Überraschungen waren in der ersten Hauptrunde des dachbleche24-Landespokals am Sonnabend inklusive. In sechs der 21 Begegnungen des Tages jubelte am Ende das unterklassige Team über das Weiterkommen.
Zwei Klassen Unterschied zum Trotz setzte sich der Burger BC gegen den SV Fortuna Magdeburg durch. Mit Denis Neumann führte ausgerechnet ein Ex-Fortune den Landesklasse-Vertreter zum 5:2-Erfolg über den Verbandsligisten. Ebenfalls mit 5:2 überraschte der Dessauer SV 97 die Landesliga-Elf des TSV Blau-Weiß Brehna - nach Blitz-Führung in der ersten Minute.

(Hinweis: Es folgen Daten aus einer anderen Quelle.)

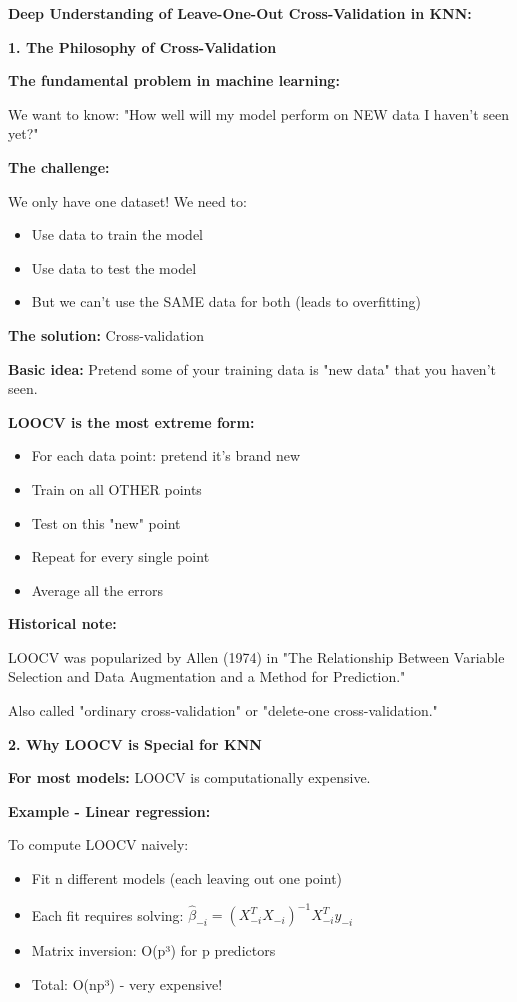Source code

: \documentclass[12pt]{article}
\begin{document}
\begin{explanation}
\textbf{Deep Understanding of Leave-One-Out Cross-Validation in KNN:}

\textbf{1. The Philosophy of Cross-Validation}

\textbf{The fundamental problem in machine learning:}

We want to know: "How well will my model perform on NEW data I haven't seen yet?"

\textbf{The challenge:}

We only have one dataset! We need to:
\begin{itemize}
    \item Use data to train the model
    \item Use data to test the model
    \item But we can't use the SAME data for both (leads to overfitting)
\end{itemize}

\textbf{The solution:} Cross-validation

\textbf{Basic idea:} Pretend some of your training data is "new data" that you haven't seen.

\textbf{LOOCV is the most extreme form:}
\begin{itemize}
    \item For each data point: pretend it's brand new
    \item Train on all OTHER points
    \item Test on this "new" point
    \item Repeat for every single point
    \item Average all the errors
\end{itemize}

\textbf{Historical note:}

LOOCV was popularized by Allen (1974) in "The Relationship Between Variable Selection and Data Augmentation and a Method for Prediction."

Also called "ordinary cross-validation" or "delete-one cross-validation."

\textbf{2. Why LOOCV is Special for KNN}

\textbf{For most models:} LOOCV is computationally expensive.

\textbf{Example - Linear regression:}

To compute LOOCV naively:
\begin{itemize}
    \item Fit n different models (each leaving out one point)
    \item Each fit requires solving: $\hat{\beta}_{-i} = (X_{-i}^T X_{-i})^{-1}X_{-i}^T y_{-i}$
    \item Matrix inversion: O(p³) for p predictors
    \item Total: O(np³) - very expensive!
\end{itemize}


\end{explanation}
\end{document}
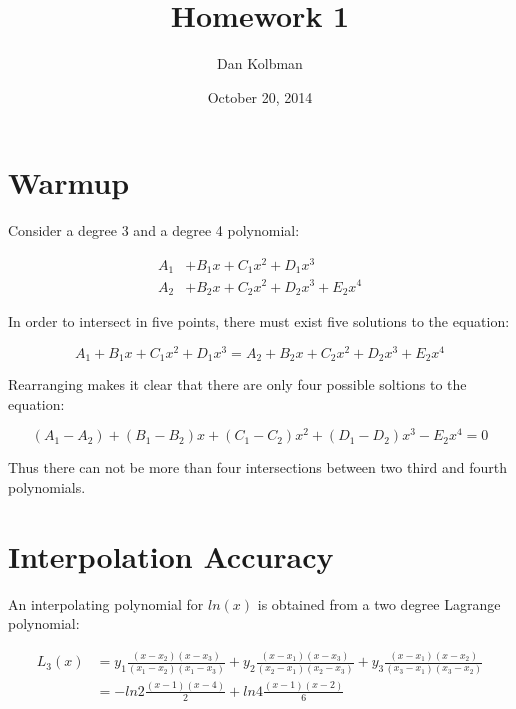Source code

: \documentclass[12pt]{article}
\title{Homework 1}
\author{Dan Kolbman}
\date{October 20, 2014}
\begin{document}
  
  \maketitle

 
  \section{Warmup}

  Consider a degree 3 and a degree 4 polynomial:

  \begin{align}
    \label{eq:poly3}
    A_1 &+ B_1x + C_1x^2+D_1x^3          \\
    \label{eq:poly4}
    A_2 &+ B_2x + C_2x^2+D_2x^3+E_2x^4
  \end{align}

  In order to intersect in five points, there must exist five solutions to the
  equation:

  \begin{equation}
    A_1+B_1x+C_1x^2+D_1x^3=A_2+B_2x+C_2x^2+D_2x^3+E_2x^4 \nonumber
  \end{equation}

  Rearranging makes it clear that there are only four possible soltions to the
  equation:
  
  \begin{equation}
    (A_1-A_2) + (B_1-B_2)x + (C_1-C_2)x^2 + (D_1-D_2)x^3 - E_2x^4 = 0 \nonumber
  \end{equation}

  Thus there can not be more than four intersections between two third and fourth
  polynomials.

  \section{Interpolation Accuracy}

  An interpolating polynomial for $ln(x)$ is obtained from a two degree Lagrange polynomial:

  \begin{align}
    L_3(x) &= y_1\frac{(x-x_2)(x-x_3)}{(x_1-x_2)(x_1-x_3)} + y_2\frac{(x-x_1)(x-x_3)}{(x_2-x_1)(x_2-x_3)} + y_3\frac{(x-x_1)(x-x_2)}{(x_3-x_1)(x_3-x_2)} \nonumber \\
    \label{eq:lninter}
    &= -ln2\frac{(x-1)(x-4)}{2} + ln4\frac{(x-1)(x-2)}{6}
  \end{align}
\end{document}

Mit dem SV Allemannia Jessen, dem SV Plötzkau und Sportring Mücheln sicherten sich zudem drei weitere Landesklasse-Vertreter den Einzug in die nächste Runde - jeweils gegen Landesligisten. Die Jessener siegten dank zweier später Treffer von Florian Peinl (87.) und Michel Wedmann (90.+1) mit 3:2 gegen den TSV Rot-Weiß Zerbst. Neuzugang Amon van Linthout führte die Plötzkauer per Dreierpack zum 3:2 über den SV Edelweiß Arnstedt. Und in Mücheln wurde Paul Sell in der Verlängerung der Matchwinner zum 2:1-Sieg über den FSV Bennstedt.
Wie in Mücheln war auch im Stadion der Waggonbauer nach 90 Minuten noch kein Sieger gefunden. In der Verlängerung allerdings sicherte sich Oberligist VfL Halle 96 im Stadtderby beim BSV Halle-Ammendorf den 2:1-Erfolg. Dagegen musste in Ilsenburg und in Friedersdorf jeweils die Entscheidung vom Punkt her. Im Elfmeterschießen setzten sich dabei jeweils die Gäste vom SV Irxleben (9:8 beim FSV Grün-Weiß Ilsenburg) und von der LSG Lieskau (7:5 beim SV Friedersdorf) durch.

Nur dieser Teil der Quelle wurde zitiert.